Dataset entries:

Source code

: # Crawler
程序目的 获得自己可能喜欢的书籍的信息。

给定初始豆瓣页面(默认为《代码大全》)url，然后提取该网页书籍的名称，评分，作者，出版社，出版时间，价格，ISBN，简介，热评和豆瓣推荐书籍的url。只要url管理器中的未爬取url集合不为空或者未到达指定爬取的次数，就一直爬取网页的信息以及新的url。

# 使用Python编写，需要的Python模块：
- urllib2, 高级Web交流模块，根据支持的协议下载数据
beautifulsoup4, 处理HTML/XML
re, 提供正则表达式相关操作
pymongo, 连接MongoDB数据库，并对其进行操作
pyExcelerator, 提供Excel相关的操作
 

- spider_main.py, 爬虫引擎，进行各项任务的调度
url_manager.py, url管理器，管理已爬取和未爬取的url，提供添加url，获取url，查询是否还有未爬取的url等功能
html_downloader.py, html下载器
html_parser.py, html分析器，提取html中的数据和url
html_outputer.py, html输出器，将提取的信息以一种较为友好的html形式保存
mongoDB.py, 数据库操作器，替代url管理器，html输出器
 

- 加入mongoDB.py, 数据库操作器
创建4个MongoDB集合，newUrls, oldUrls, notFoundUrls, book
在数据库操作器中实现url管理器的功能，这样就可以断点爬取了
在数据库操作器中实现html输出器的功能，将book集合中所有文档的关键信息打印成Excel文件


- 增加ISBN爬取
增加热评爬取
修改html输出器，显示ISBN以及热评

* **Task brief**
Please print exactly what appears from the first line of the data through the line with "beautifulsoup4, 处理HTML/XML", including both of those lines and nothing past them.

* **Written response**
Source code

: # Crawler
程序目的 获得自己可能喜欢的书籍的信息。

给定初始豆瓣页面(默认为《代码大全》)url，然后提取该网页书籍的名称，评分，作者，出版社，出版时间，价格，ISBN，简介，热评和豆瓣推荐书籍的url。只要url管理器中的未爬取url集合不为空或者未到达指定爬取的次数，就一直爬取网页的信息以及新的url。

# 使用Python编写，需要的Python模块：
- urllib2, 高级Web交流模块，根据支持的协议下载数据
beautifulsoup4, 处理HTML/XML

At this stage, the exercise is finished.